True mathematical elegance is a statement that is so simple, it's hard
for a novice to understand what information the statement contains.

Now, I understand the magic of the polymorphic empty set, {||}, along
with the fact that it happens to be type correct for the constructor
hs. The understanding about {||} being type correct didn't come
until I started to try and simplify another datatype, based on your
question/suggestion.

This demonstrates the value of occasionally interacting with actual
humanoids, rather than only indirectly interacting through software.
Error messages and failed proof attempts are valuable in that they tell
me, "Novice, we wizards want to teach you something. It is enough that
we have told you that you are wrong."

But when I don't get an error message and my proofs succeed, and I'm
being logically clumsy, the software alone can't teach me a better way.

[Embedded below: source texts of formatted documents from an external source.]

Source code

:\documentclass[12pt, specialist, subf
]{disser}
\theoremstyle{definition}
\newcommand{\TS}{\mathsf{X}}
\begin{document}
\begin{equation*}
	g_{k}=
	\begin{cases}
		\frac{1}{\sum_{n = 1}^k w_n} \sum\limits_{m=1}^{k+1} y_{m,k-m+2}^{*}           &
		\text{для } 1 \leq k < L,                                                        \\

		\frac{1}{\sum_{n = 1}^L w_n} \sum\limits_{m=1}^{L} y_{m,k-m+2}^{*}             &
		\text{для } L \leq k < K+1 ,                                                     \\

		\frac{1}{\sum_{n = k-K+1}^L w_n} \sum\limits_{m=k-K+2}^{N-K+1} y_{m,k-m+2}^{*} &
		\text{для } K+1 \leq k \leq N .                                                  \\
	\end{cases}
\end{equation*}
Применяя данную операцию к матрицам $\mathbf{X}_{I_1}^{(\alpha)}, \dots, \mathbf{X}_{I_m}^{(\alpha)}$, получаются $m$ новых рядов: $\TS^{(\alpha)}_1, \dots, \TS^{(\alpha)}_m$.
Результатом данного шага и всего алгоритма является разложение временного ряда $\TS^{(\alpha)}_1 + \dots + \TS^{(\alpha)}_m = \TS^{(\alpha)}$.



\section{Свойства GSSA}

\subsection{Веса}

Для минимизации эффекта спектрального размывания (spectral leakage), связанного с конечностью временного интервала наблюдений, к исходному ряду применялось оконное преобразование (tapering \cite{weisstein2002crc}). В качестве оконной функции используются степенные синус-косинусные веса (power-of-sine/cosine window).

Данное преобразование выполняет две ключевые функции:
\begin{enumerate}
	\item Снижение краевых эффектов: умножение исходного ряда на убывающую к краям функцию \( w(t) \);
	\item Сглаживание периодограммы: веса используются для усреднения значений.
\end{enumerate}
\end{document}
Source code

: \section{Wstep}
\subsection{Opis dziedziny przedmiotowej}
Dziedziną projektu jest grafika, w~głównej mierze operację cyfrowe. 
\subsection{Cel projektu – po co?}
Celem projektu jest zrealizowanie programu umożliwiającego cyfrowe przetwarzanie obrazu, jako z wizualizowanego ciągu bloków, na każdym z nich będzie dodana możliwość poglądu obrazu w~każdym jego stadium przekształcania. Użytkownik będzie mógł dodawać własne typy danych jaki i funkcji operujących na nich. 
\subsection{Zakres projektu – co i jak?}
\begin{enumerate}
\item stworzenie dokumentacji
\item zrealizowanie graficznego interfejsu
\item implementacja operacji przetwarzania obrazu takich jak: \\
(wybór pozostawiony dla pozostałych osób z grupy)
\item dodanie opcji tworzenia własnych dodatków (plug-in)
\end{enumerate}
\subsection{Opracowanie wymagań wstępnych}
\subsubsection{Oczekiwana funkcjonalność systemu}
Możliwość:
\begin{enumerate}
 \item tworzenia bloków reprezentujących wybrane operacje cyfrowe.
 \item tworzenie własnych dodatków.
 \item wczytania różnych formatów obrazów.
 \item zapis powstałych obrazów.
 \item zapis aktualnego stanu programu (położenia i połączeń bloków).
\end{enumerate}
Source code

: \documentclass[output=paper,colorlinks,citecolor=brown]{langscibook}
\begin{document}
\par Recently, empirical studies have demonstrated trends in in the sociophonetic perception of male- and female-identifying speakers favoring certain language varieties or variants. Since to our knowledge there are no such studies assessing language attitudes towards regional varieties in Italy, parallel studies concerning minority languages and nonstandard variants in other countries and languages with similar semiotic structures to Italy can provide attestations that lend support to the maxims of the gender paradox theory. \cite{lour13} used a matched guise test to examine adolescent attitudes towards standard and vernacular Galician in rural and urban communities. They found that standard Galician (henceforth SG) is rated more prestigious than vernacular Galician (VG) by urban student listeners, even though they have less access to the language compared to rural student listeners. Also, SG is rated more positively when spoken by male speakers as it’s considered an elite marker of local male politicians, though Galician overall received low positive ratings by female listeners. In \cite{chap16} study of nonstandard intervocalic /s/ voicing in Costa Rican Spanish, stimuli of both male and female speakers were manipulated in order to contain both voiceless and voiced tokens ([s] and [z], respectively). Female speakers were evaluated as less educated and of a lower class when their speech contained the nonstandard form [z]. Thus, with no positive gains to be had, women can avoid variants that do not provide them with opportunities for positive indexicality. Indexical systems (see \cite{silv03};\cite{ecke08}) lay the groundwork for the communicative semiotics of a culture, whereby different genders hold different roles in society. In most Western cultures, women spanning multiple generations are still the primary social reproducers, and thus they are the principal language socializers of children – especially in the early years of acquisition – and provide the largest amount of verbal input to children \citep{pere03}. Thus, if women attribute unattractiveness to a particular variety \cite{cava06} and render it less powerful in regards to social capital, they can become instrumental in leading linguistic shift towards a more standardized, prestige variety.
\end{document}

It appears that use of datatype_new to define hereditarily finite sets
is not something that is easily hidden.

I actually only defined 'hD` because I figure if wizards are talking
about hereditarily finite sets, then it's something I'm supposed to care
about.

The hS ends up being one of 4 variations of sets I'm trying to work on
that are variations of ZFC sets. I have two more powerful versions that
hopefully will pan out. For a year and a half, I've worked on an axiom
based set that gives me things I can be used with little or no modification.

The appearance of datatype_new has turned me into a closet
constructivist, where I use THE and SOME only to hypocritically
rebel against the constructivists, but never use if THE and SOME
will prevent me from producing what could otherwise be used for computation.

On August 8, 2013, I was getting some foggy ideas on how I thought I
needed to recursively define a certain object using nested sets. On that
day, there came the list email "Re: [isabelle] nested datatypes" [1],
which told of the a new datatype package coming down the pipe, and I saw
that I merely needed to wait for that, because traditional ZFC sets are
like the Hotel California, you can check elements in, but it's a hell in
there, because it's hard to check them out. At least, that's my impression.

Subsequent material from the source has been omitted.